*TASK DESCRIPTION*. Copy out the lines below that hold the word "quad".

[[ DATASET EXTRACT open ]]

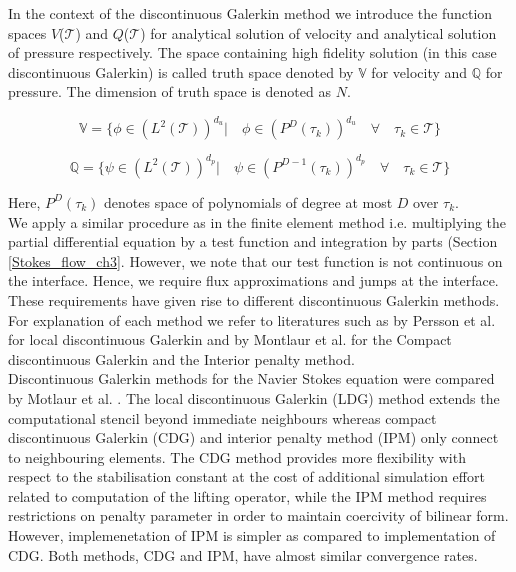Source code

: \documentclass[a4paper,openany]{book}
\begin{document}
In the context of the discontinuous Galerkin method we introduce the function spaces $V$($\mathcal{T}$) and $Q$($\mathcal{T}$) for analytical solution of velocity and analytical solution of pressure respectively. The space containing high fidelity solution (in this case discontinuous Galerkin) is called truth space denoted by $\mathbb{V}$ for velocity and $\mathbb{Q}$ for pressure. The dimension of truth space is denoted as $N$. 

\begin{equation} \label{velocity_test}
\mathbb{V} = \lbrace \phi \in (L^2(\mathcal{T}))^{d_u}| \quad \phi \in (P^D(\tau_k))^{d_u} \quad \forall \quad {\tau_k} \in \mathcal{T} \rbrace
\end{equation}

\begin{equation} \label{pressure_test}
\mathbb{Q} = \lbrace \psi \in (L^2(\mathcal{T}))^{d_p}| \quad \psi \in (P^{D-1}(\tau_k))^{d_p} \quad \forall \quad {\tau_k} \in \mathcal{T} \rbrace
\end{equation}

Here, $P^D(\tau_k)$ denotes space of polynomials of degree at most $D$ over $\tau_k$.\\

We apply a similar procedure as in the finite element method i.e. multiplying the partial differential equation by a test function and integration by parts (Section \ref{Stokes_flow_ch3}. However, we note that our test function is not continuous on the interface. Hence, we require flux approximations and jumps at the interface. These requirements have given rise to different discontinuous Galerkin methods. For explanation of each method we refer to literatures such as by Persson et al. \cite{persson} for local discontinuous Galerkin and by Montlaur et al. \cite{Montlaur} for the Compact discontinuous Galerkin and the Interior penalty method. \\

Discontinuous Galerkin methods for the Navier Stokes equation were compared by Motlaur et al. \cite{Montlaur}. The local discontinuous Galerkin (LDG) method extends the computational stencil beyond immediate neighbours whereas compact discontinuous Galerkin (CDG) and interior penalty method (IPM) only connect to neighbouring elements. The CDG method provides more flexibility with respect to the stabilisation constant at the cost of additional simulation effort related to computation of the lifting operator, while the IPM method requires restrictions on penalty parameter in order to maintain coercivity of bilinear form. However, implemenetation of IPM is simpler as compared to implementation of CDG. Both methods, CDG and IPM, have almost similar convergence rates. 
\end{document}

[[ DATASET EXTRACT closed ]]

*EXPECTED ANSWER*.
\mathbb{V} = \lbrace \phi \in (L^2(\mathcal{T}))^{d_u}| \quad \phi \in (P^D(\tau_k))^{d_u} \quad \forall \quad {\tau_k} \in \mathcal{T} \rbrace
\mathbb{Q} = \lbrace \psi \in (L^2(\mathcal{T}))^{d_p}| \quad \psi \in (P^{D-1}(\tau_k))^{d_p} \quad \forall \quad {\tau_k} \in \mathcal{T} \rbrace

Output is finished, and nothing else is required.